The idea of having everything running locally has always appealed to me. I swap in a self-hosted alternative for any service that'll take one. It allows me to avoid a lot of monthly fees, it keeps my data off of third-party servers, and I don't need to rely on someone else's service being available. I tried applying this same philosophy to AI by pulling a few different models through Ollama, with the hope that it would eventually eliminate the need for cloud models like ChatGPT and Claude.
It's not for a lack of trying, but I've reached the conclusion that it was too optimistic of me to believe that local models could completely replace their cloud counterparts. There's no doubt that local LLMs have improved drastically over the past couple years, but cloud models always manage to stay a few steps ahead of them. After months of trying to close the gap between them, I started to rethink my strategy.
I've begun using local models for the things they're actually great at, and I resort to the big-name providers when I need to. That's where my workflow has finally settled, and I'm happier with this setup than when I was trying to stubbornly run everything on my local devices.
Claude Code with a local LLM running offline is the hybrid setup I didn't know I needed
Local LLMs are great, when you know what tasks suit them best
The gap between local and cloud models is too big
I tried to make a local-only setup click, but just couldn't
Local LLMs have an obvious shortcoming that isn't hard to run into. As soon as you ask local AI to do something complex, like completing a task that has multiple steps, or interpreting an intricate piece of writing with the appropriate nuance, it falls apart fast. And you can forget about context retention on long conversations; it's simply not there. For code, Claude is able to handle tasks with little effort compared to my local Qwen2.5-Coder model, which I'd have to spend time arguing with in order to get a result worth using.
At first, I figured it was a matter of finding the right models, using better prompts, and tweaking parameters. But after fiddling with them for a few weeks, I think local LLMs just can't touch cloud models on heavy tasks. Don't get me wrong, the power of local AI is still impressive, but the inconsistent results are too much of a hurdle that I can't afford to deal with when I need to get real work done on important projects.
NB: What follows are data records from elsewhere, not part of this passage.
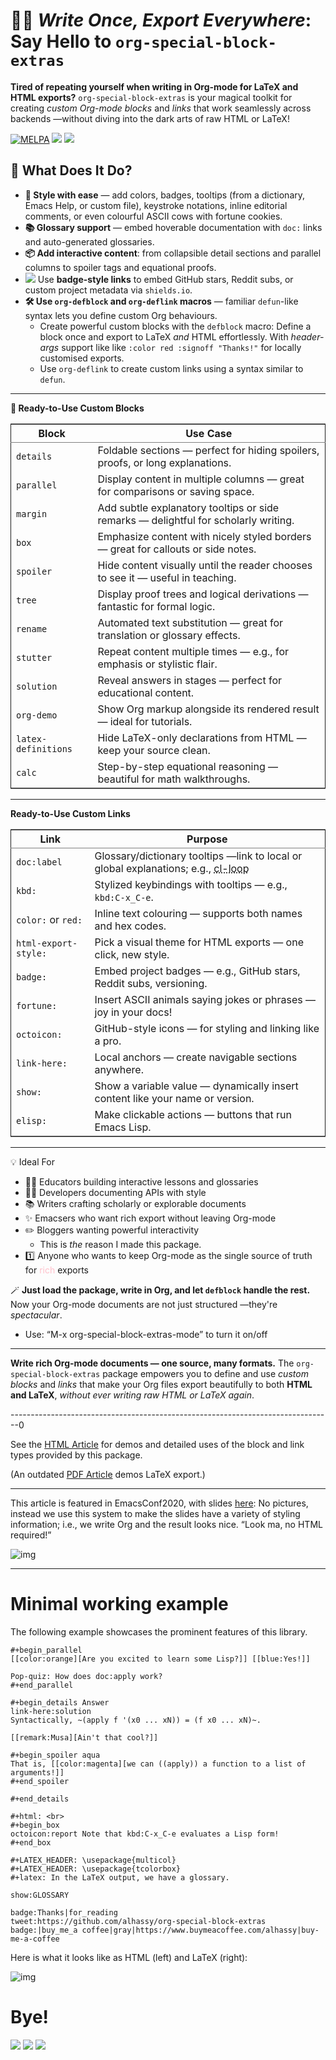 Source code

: 
# 🧙‍♂️ *Write Once, Export Everywhere*: Say Hello to `org-special-block-extras`

**Tired of repeating yourself when writing in Org-mode for LaTeX and HTML
exports?** `org-special-block-extras` is your magical toolkit for
creating *custom Org-mode blocks* and *links* that work seamlessly
across backends &#x2014;without diving into the dark arts of raw HTML or
LaTeX!

<a href="https://melpa.org/#/org-special-block-extras"><img alt="MELPA" src="https://melpa.org/packages/org-special-block-extras-badge.svg"/></a>
<a href="https://www.buymeacoffee.com/alhassy"><img src="https://img.shields.io/badge/-buy_me_a%C2%A0coffee-gray?logo=buy-me-a-coffee"></a>
<a href="https://youtu.be/BQdNhtJSbqk"><img src="https://img.shields.io/badge/EmacsConf-2020-informational?logo=youtube"></a>

## 🎁  What Does It Do?

-   **🎨 Style with ease** &#x2014; add colors, badges, tooltips (from a dictionary, Emacs
    Help, or custom file), keystroke notations, inline editorial comments, or even
    colourful ASCII cows with fortune cookies.
-   **📚 Glossary support** &#x2014; embed hoverable documentation with `doc:` links and auto-generated glossaries.
-   **📦 Add interactive content**: from collapsible detail sections and parallel columns to spoiler tags and equational proofs.
-   <img src="https://img.shields.io/badge/Hello-World-nil?logo=nil"> Use **badge-style links** to embed GitHub stars, Reddit subs, or custom  project metadata via `shields.io`.
-   **🛠 Use `org-defblock` and `org-deflink` macros** &#x2014; familiar `defun`-like syntax lets you
    define custom Org behaviours.
    -   Create powerful custom blocks with the `defblock` macro: Define a block once
        and export to LaTeX *and* HTML effortlessly. With *header-args* support like
        like `:color red :signoff "Thanks!"` for locally customised exports.
    -   Use `org-deflink` to create custom links using a syntax similar to `defun`.

---

**🧱 Ready-to-Use Custom Blocks**

<table border="2" cellspacing="0" cellpadding="6" rules="groups" frame="hsides">


<colgroup>
<col  class="org-left" />

<col  class="org-left" />
</colgroup>
<thead>
<tr>
<th scope="col" class="org-left">Block</th>
<th scope="col" class="org-left">Use Case</th>
</tr>
</thead>
<tbody>
<tr>
<td class="org-left"><code>details</code></td>
<td class="org-left">Foldable sections &#x2014; perfect for hiding spoilers, proofs, or long explanations.</td>
</tr>

<tr>
<td class="org-left"><code>parallel</code></td>
<td class="org-left">Display content in multiple columns &#x2014; great for comparisons or saving space.</td>
</tr>

<tr>
<td class="org-left"><code>margin</code></td>
<td class="org-left">Add subtle explanatory tooltips or side remarks &#x2014; delightful for scholarly writing.</td>
</tr>

<tr>
<td class="org-left"><code>box</code></td>
<td class="org-left">Emphasize content with nicely styled borders &#x2014; great for callouts or side notes.</td>
</tr>

<tr>
<td class="org-left"><code>spoiler</code></td>
<td class="org-left">Hide content visually until the reader chooses to see it &#x2014; useful in teaching.</td>
</tr>

<tr>
<td class="org-left"><code>tree</code></td>
<td class="org-left">Display proof trees and logical derivations &#x2014; fantastic for formal logic.</td>
</tr>

<tr>
<td class="org-left"><code>rename</code></td>
<td class="org-left">Automated text substitution &#x2014; great for translation or glossary effects.</td>
</tr>

<tr>
<td class="org-left"><code>stutter</code></td>
<td class="org-left">Repeat content multiple times &#x2014; e.g., for emphasis or stylistic flair.</td>
</tr>

<tr>
<td class="org-left"><code>solution</code></td>
<td class="org-left">Reveal answers in stages &#x2014; perfect for educational content.</td>
</tr>

<tr>
<td class="org-left"><code>org-demo</code></td>
<td class="org-left">Show Org markup alongside its rendered result &#x2014; ideal for tutorials.</td>
</tr>

<tr>
<td class="org-left"><code>latex-definitions</code></td>
<td class="org-left">Hide LaTeX-only declarations from HTML &#x2014; keep your source clean.</td>
</tr>

<tr>
<td class="org-left"><code>calc</code></td>
<td class="org-left">Step-by-step equational reasoning &#x2014; beautiful for math walkthroughs.</td>
</tr>
</tbody>
</table>

---

**Ready-to-Use Custom Links**

<table border="2" cellspacing="0" cellpadding="6" rules="groups" frame="hsides">


<colgroup>
<col  class="org-left" />

<col  class="org-left" />
</colgroup>
<thead>
<tr>
<th scope="col" class="org-left">Link</th>
<th scope="col" class="org-left">Purpose</th>
</tr>
</thead>
<tbody>
<tr>
<td class="org-left"><code>doc:label</code></td>
<td class="org-left">Glossary/dictionary tooltips &#x2014;link to local or global explanations; e.g., <abbr class="tooltip" title="The Common Lisp ‘loop’ macro.<br>Valid clauses include:<br>&emsp;For clauses:<br>&emsp;&emsp;for VAR from/upfrom/downfrom EXPR1 to/upto/downto/above/below EXPR2<br>&emsp;&emsp;&emsp;&emsp;[by EXPR3]<br>&emsp;&emsp;for VAR = EXPR1 then EXPR2<br>&emsp;&emsp;for VAR in/on/in-ref LIST [by FUNC]<br>&emsp;&emsp;for VAR across/across-ref ARRAY<br>&emsp;&emsp;for VAR being:<br>&emsp;&emsp;&emsp;the elements of/of-ref SEQUENCE [using (index VAR2)]<br>&emsp;&emsp;&emsp;the symbols [of OBARRAY]<br>&emsp;&emsp;&emsp;the hash-keys/hash-values of HASH-TABLE [using (hash-values/hash-keys V2)]<br>&emsp;&emsp;&emsp;the key-codes/key-bindings/key-seqs of KEYMAP [using (key-bindings VAR2)]<br>&emsp;&emsp;&emsp;the overlays/intervals [of BUFFER] [from POS1] [to POS2]<br>&emsp;&emsp;&emsp;the frames/buffers<br>&emsp;&emsp;&emsp;the windows [of FRAME]<br>&emsp;Iteration clauses:<br>&emsp;&emsp;repeat INTEGER<br>&emsp;&emsp;while/until/always/never/thereis CONDITION<br>&emsp;Accumulation clauses:<br>&emsp;&emsp;collect/append/nconc/concat/vconcat/count/sum/maximize/minimize FORM<br>&emsp;&emsp;&emsp;[into VAR]<br>&emsp;Miscellaneous clauses:<br>&emsp;&emsp;with VAR = INIT<br>&emsp;&emsp;if/when/unless COND CLAUSE [and CLAUSE]... else CLAUSE [and CLAUSE...]<br>&emsp;&emsp;named NAME<br>&emsp;&emsp;initially/finally [do] EXPRS...<br>&emsp;&emsp;do EXPRS...<br>&emsp;&emsp;[finally] return EXPR<br><br>For more details, see Info node ‘(cl)Loop Facility’.<br><br>(fn CLAUSE...)">cl-loop</abbr></td>
</tr>

<tr>
<td class="org-left"><code>kbd:</code></td>
<td class="org-left">Stylized keybindings with tooltips &#x2014; e.g., <code>kbd:C-x_C-e</code>.</td>
</tr>

<tr>
<td class="org-left"><code>color:</code> or <code>red:</code></td>
<td class="org-left">Inline text colouring &#x2014; supports both names and hex codes.</td>
</tr>

<tr>
<td class="org-left"><code>html-export-style:</code></td>
<td class="org-left">Pick a visual theme for HTML exports &#x2014; one click, new style.</td>
</tr>

<tr>
<td class="org-left"><code>badge:</code></td>
<td class="org-left">Embed project badges &#x2014; e.g., GitHub stars, Reddit subs, versioning.</td>
</tr>

<tr>
<td class="org-left"><code>fortune:</code></td>
<td class="org-left">Insert ASCII animals saying jokes or phrases &#x2014; joy in your docs!</td>
</tr>

<tr>
<td class="org-left"><code>octoicon:</code></td>
<td class="org-left">GitHub-style icons &#x2014; for styling and linking like a pro.</td>
</tr>

<tr>
<td class="org-left"><code>link-here:</code></td>
<td class="org-left">Local anchors &#x2014; create navigable sections anywhere.</td>
</tr>

<tr>
<td class="org-left"><code>show:</code></td>
<td class="org-left">Show a variable value &#x2014; dynamically insert content like your name or version.</td>
</tr>

<tr>
<td class="org-left"><code>elisp:</code></td>
<td class="org-left">Make clickable actions &#x2014; buttons that run Emacs Lisp.</td>
</tr>
</tbody>
</table>

---

💡 Ideal For

-   🧑‍🏫 Educators building interactive lessons and glossaries
-   🧑‍💻 Developers documenting APIs with style
-   📚 Writers crafting scholarly or explorable documents
-   ✨ Emacsers who want rich export without leaving Org-mode
-   ✏️ Bloggers wanting powerful interactivity
    -   This is *the* reason I made this package.
-   1️⃣ Anyone who wants to keep Org-mode as the single source of truth for <span style="color:pink;">rich</span>
    exports

🪄 **Just load the package, write in Org, and let `defblock` handle the
rest.** Now your Org-mode documents are not just structured &#x2014;they're
*spectacular*.

- Use: “M-x org-special-block-extras-mode” to turn it on/off

---

**Write rich Org-mode documents &#x2014; one source, many formats.**
The `org-special-block-extras` package empowers you to define and use
*custom blocks* and *links* that make your Org files export beautifully
to both **HTML and LaTeX**, *without ever writing raw HTML or LaTeX
again*.


--------------------------------------------------------------------------------0

See the [HTML Article](https://alhassy.github.io/org-special-block-extras)
for demos and detailed uses of the block and link types provided by this package.

(An outdated [PDF
Article](https://alhassy.github.io/org-special-block-extras/index.pdf) demos
LaTeX export.)

--------------------------------------------------------------------------------

This article is featured in EmacsConf2020, with slides [here](https://alhassy.github.io/org-special-block-extras/emacs-conf-2020):
 No pictures, instead we use this system to make the  slides
 have a variety of styling information; i.e., we write Org
 and the result looks nice. “Look ma, no HTML required!”

![img](images/minimal-working-example-multiforms.png "Write in Emacs using Org-mode, export beautifully to HTML or LaTeX")

--------------------------------------------------------------------------------


<a id="Minimal-working-example"></a>

# Minimal working example

The following example showcases the prominent features of this library.

    #+begin_parallel
    [[color:orange][Are you excited to learn some Lisp?]] [[blue:Yes!]]

    Pop-quiz: How does doc:apply work?
    #+end_parallel

    #+begin_details Answer
    link-here:solution
    Syntactically, ~(apply f '(x0 ... xN)) = (f x0 ... xN)~.

    [[remark:Musa][Ain't that cool?]]

    #+begin_spoiler aqua
    That is, [[color:magenta][we can ((apply)) a function to a list of arguments!]]
    #+end_spoiler

    #+end_details

    #+html: <br>
    #+begin_box
    octoicon:report Note that kbd:C-x_C-e evaluates a Lisp form!
    #+end_box

    #+LATEX_HEADER: \usepackage{multicol}
    #+LATEX_HEADER: \usepackage{tcolorbox}
    #+latex: In the LaTeX output, we have a glossary.

    show:GLOSSARY

    badge:Thanks|for_reading
    tweet:https://github.com/alhassy/org-special-block-extras
    badge:|buy_me_a coffee|gray|https://www.buymeacoffee.com/alhassy|buy-me-a-coffee

Here is what it looks like as HTML (left) and LaTeX (right):

![img](images/minimal-working-example.png)


<a id="Bye"></a>

# Bye!

<img src="https://img.shields.io/badge/thanks-for_reading-nil?logo=nil">
<a href="https://twitter.com/intent/tweet?text=This looks super neat (•̀ᴗ•́)و::&url=https://github.com/alhassy/org-special-block-extras"><img src="https://img.shields.io/twitter/url?url=https://github.com/alhassy/org-special-block-extras"></a>
<a href="https://www.buymeacoffee.com/alhassy"><img src="https://img.shields.io/badge/-buy_me_a%C2%A0coffee-gray?logo=buy-me-a-coffee"></a>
Admittedly, I was reluctant to concede the power of cloud models over local LLMs based on my local-first principles. But at some point, I had to let the pragmatic side of me win. My focus changed from replacing cloud models to figuring out what kind of work I can delegate to local LLMs and what tasks are better served by the likes of ChatGPT and Claude. I still consider it a win if I can put a lot of my workload onto local models, and reserve only the occasional prompt for cloud, thus avoiding the need to pay for a higher subscription tier.
Where local models earn their keep
Private, repetitive, and straightforward tasks are where they shine
There are a few great use cases that make me reach for local models. The biggest one is privacy. There are some things that I don't want leaving my machine, like sensitive documents, personal information, and internal code that I'm contractually obligated to keep under wraps. Even though cloud models surpass local AI for some of these tasks, the local model is the better pick for things like summarizing legal documents or reviewing code I can't share externally.
Repetitive and automated tasks are another strong suit for local models. I wrote a Python script that feeds saved articles to a local Llama model overnight for summarization. This is a good example of something that ChatGPT could probably do a bit better, but it's a low-stakes task that the local model handles well enough. It also saves me from burning through API credits for something that isn't that vital in the first place. For this kind of everyday background task, local models are perfect.
I also keep a local model integrated into VS Code for autocomplete via the Continue extension. Copilot has it beat for complex suggestions, but the local model works well for boilerplate completions, variable names, and filling in recurring patterns. A lightweight Qwen model works great for this, since the latency is low. It's always available, and I don't need to pay a monthly fee for something that a local model can sufficiently handle.
Use the right tool for the job
If receiving a wrong answer has actual consequences, I reach for a cloud model without thinking twice. As an avid home-labber, resorting to cloud models isn't as convenient or as satisfying as being self-sufficient, but it's undeniably the right choice for paramount tasks. The simple way I think about it is that private and repetitive tasks stay local, and complex and important jobs go to the cloud. My goal was never to run a local LLM for its own sake, but to achieve a better workflow, and that's what my current philosophy does.